#### [EXERCISE DESCRIPTION]
Having located "Controller vendors" in the listing below, write out its line and every following line exactly, last line included, without the pictures.
==================================================
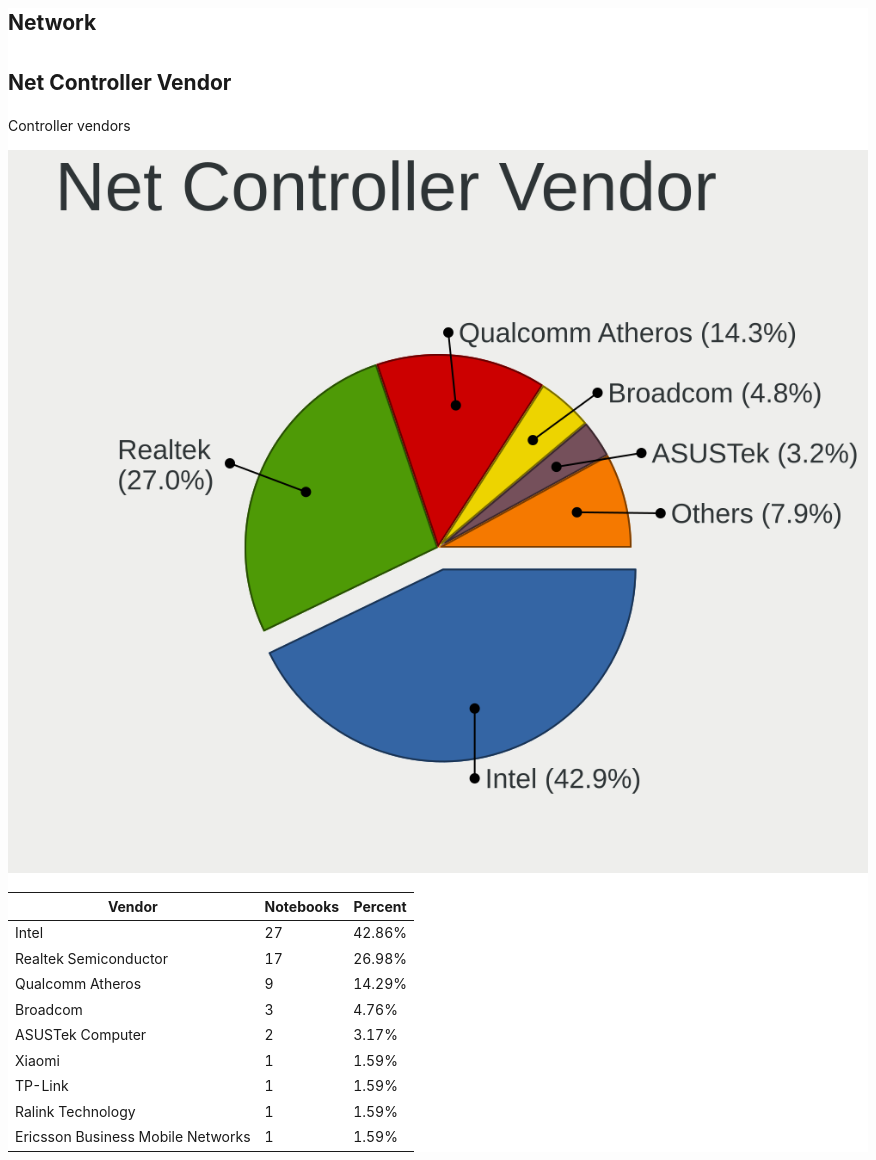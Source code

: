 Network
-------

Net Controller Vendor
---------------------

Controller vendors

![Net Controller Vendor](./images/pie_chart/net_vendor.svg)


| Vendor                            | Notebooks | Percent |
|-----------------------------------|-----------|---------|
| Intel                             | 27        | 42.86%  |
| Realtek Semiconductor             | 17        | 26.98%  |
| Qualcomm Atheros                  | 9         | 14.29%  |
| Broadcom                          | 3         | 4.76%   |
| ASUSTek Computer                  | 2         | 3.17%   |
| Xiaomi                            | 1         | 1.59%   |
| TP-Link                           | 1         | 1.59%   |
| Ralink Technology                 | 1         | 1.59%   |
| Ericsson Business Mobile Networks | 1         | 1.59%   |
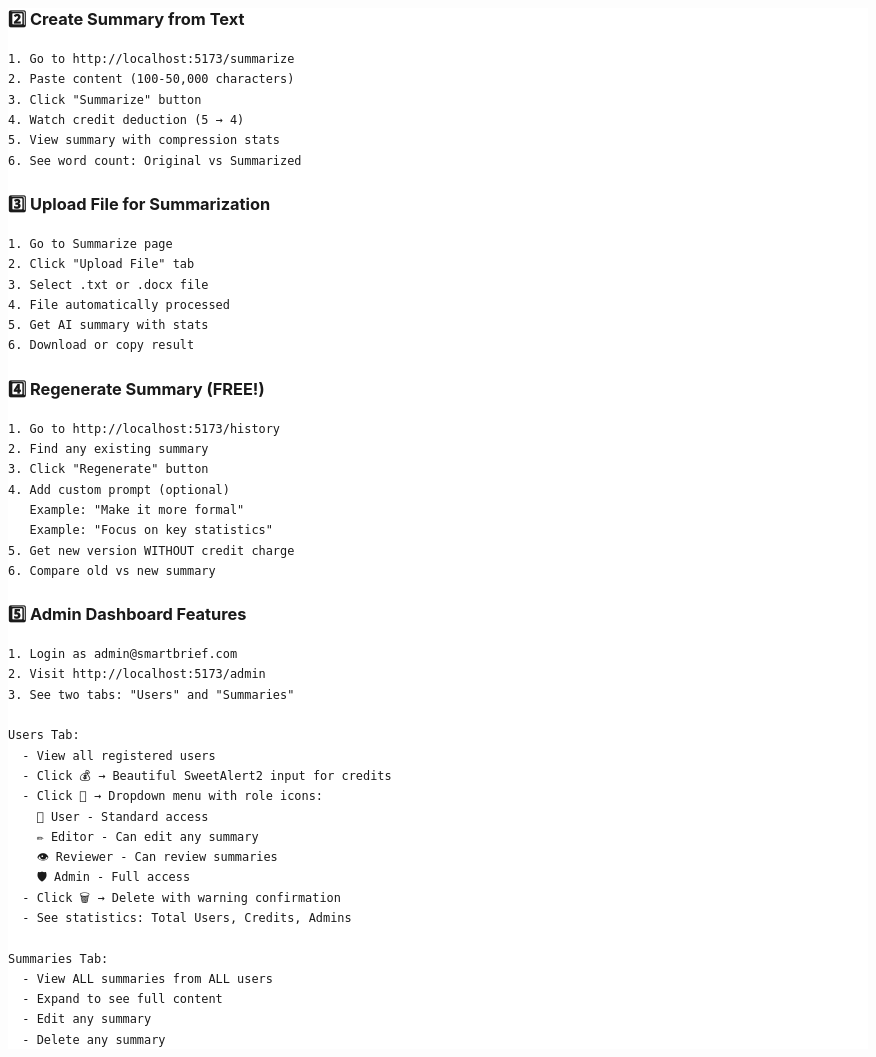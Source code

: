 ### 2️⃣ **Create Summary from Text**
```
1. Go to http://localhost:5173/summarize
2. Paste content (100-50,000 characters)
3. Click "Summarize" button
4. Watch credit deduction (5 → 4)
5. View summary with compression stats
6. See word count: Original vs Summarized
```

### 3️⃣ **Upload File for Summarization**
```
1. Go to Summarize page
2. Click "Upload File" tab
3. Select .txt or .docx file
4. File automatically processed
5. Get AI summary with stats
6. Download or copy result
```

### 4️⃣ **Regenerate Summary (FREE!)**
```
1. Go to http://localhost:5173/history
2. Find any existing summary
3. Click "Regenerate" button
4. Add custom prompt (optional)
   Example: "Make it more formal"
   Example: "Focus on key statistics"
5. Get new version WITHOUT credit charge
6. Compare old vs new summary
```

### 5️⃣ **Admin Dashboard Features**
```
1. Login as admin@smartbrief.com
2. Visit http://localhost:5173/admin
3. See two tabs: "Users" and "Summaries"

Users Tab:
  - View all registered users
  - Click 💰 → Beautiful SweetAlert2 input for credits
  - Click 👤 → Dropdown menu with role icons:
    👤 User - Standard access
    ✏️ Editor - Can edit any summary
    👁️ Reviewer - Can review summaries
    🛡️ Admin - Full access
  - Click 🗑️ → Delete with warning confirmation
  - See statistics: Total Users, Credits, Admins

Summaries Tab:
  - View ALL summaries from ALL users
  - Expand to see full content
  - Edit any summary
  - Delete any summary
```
==================================================
#### [EXERCISE RESPONSE]
Controller vendors

![Net Controller Vendor](./images/pie_chart/net_vendor.svg)


| Vendor                            | Notebooks | Percent |
|-----------------------------------|-----------|---------|
| Intel                             | 27        | 42.86%  |
| Realtek Semiconductor             | 17        | 26.98%  |
| Qualcomm Atheros                  | 9         | 14.29%  |
| Broadcom                          | 3         | 4.76%   |
| ASUSTek Computer                  | 2         | 3.17%   |
| Xiaomi                            | 1         | 1.59%   |
| TP-Link                           | 1         | 1.59%   |
| Ralink Technology                 | 1         | 1.59%   |
| Ericsson Business Mobile Networks | 1         | 1.59%   |
Source code

: ### 2️⃣ **Create Summary from Text**
```
1. Go to http://localhost:5173/summarize
2. Paste content (100-50,000 characters)
3. Click "Summarize" button
4. Watch credit deduction (5 → 4)
5. View summary with compression stats
6. See word count: Original vs Summarized
```

### 3️⃣ **Upload File for Summarization**
```
1. Go to Summarize page
2. Click "Upload File" tab
3. Select .txt or .docx file
4. File automatically processed
5. Get AI summary with stats
6. Download or copy result
```

### 4️⃣ **Regenerate Summary (FREE!)**
```
1. Go to http://localhost:5173/history
2. Find any existing summary
3. Click "Regenerate" button
4. Add custom prompt (optional)
   Example: "Make it more formal"
   Example: "Focus on key statistics"
5. Get new version WITHOUT credit charge
6. Compare old vs new summary
```

### 5️⃣ **Admin Dashboard Features**
```
1. Login as admin@smartbrief.com
2. Visit http://localhost:5173/admin
3. See two tabs: "Users" and "Summaries"

Users Tab:
  - View all registered users
  - Click 💰 → Beautiful SweetAlert2 input for credits
  - Click 👤 → Dropdown menu with role icons:
    👤 User - Standard access
    ✏️ Editor - Can edit any summary
    👁️ Reviewer - Can review summaries
    🛡️ Admin - Full access
  - Click 🗑️ → Delete with warning confirmation
  - See statistics: Total Users, Credits, Admins

Summaries Tab:
  - View ALL summaries from ALL users
  - Expand to see full content
  - Edit any summary
  - Delete any summary
```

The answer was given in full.